### Aim of the exercise
The answer must consist of each line of the records below that contains the string "frac".

Rendered images with source text:
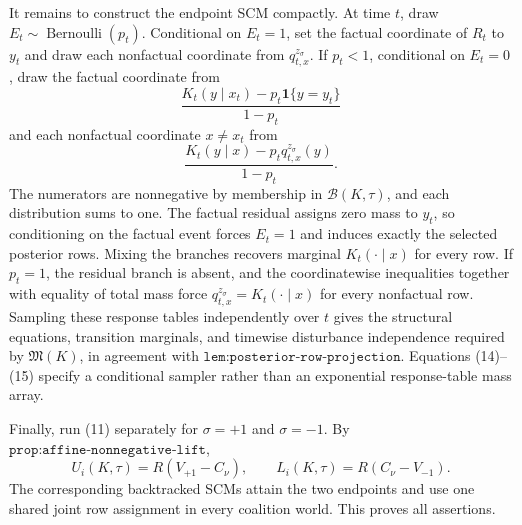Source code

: It remains to construct the endpoint SCM compactly.  At time \(t\), draw \(E_t\sim\operatorname{Bernoulli}(p_t)\).  Conditional on \(E_t=1\), set the factual coordinate of \(R_t\) to \(y_t\) and draw each nonfactual coordinate from \(q^{z_\sigma}_{t,x}\).  If \(p_t<1\), conditional on \(E_t=0\), draw the factual coordinate from
\[
 \frac{K_t(y\mid x_t)-p_t\mathbf 1\{y=y_t\}}{1-p_t}
 \tag{14}
\]
and each nonfactual coordinate \(x\ne x_t\) from
\[
 \frac{K_t(y\mid x)-p_tq^{z_\sigma}_{t,x}(y)}{1-p_t}.
 \tag{15}
\]
The numerators are nonnegative by membership in \(\mathcal B(K,\tau)\), and each distribution sums to one.  The factual residual assigns zero mass to \(y_t\), so conditioning on the factual event forces \(E_t=1\) and induces exactly the selected posterior rows.  Mixing the branches recovers marginal \(K_t(\cdot\mid x)\) for every row.  If \(p_t=1\), the residual branch is absent, and the coordinatewise inequalities together with equality of total mass force \(q^{z_\sigma}_{t,x}=K_t(\cdot\mid x)\) for every nonfactual row.  Sampling these response tables independently over \(t\) gives the structural equations, transition marginals, and timewise disturbance independence required by \(\mathfrak M(K)\), in agreement with \(\texttt{lem:posterior-row-projection}\).  Equations (14)--(15) specify a conditional sampler rather than an exponential response-table mass array.

Finally, run (11) separately for \(\sigma=+1\) and \(\sigma=-1\).  By \(\texttt{prop:affine-nonnegative-lift}\),
\[
 U_i(K,\tau)=R(V_{+1}-C_\nu),
 \qquad
 L_i(K,\tau)=R(C_\nu-V_{-1}).
\]
The corresponding backtracked SCMs attain the two endpoints and use one shared joint row assignment in every coalition world.  This proves all assertions.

### Result of this task
 \frac{K_t(y\mid x_t)-p_t\mathbf 1\{y=y_t\}}{1-p_t}
 \frac{K_t(y\mid x)-p_tq^{z_\sigma}_{t,x}(y)}{1-p_t}.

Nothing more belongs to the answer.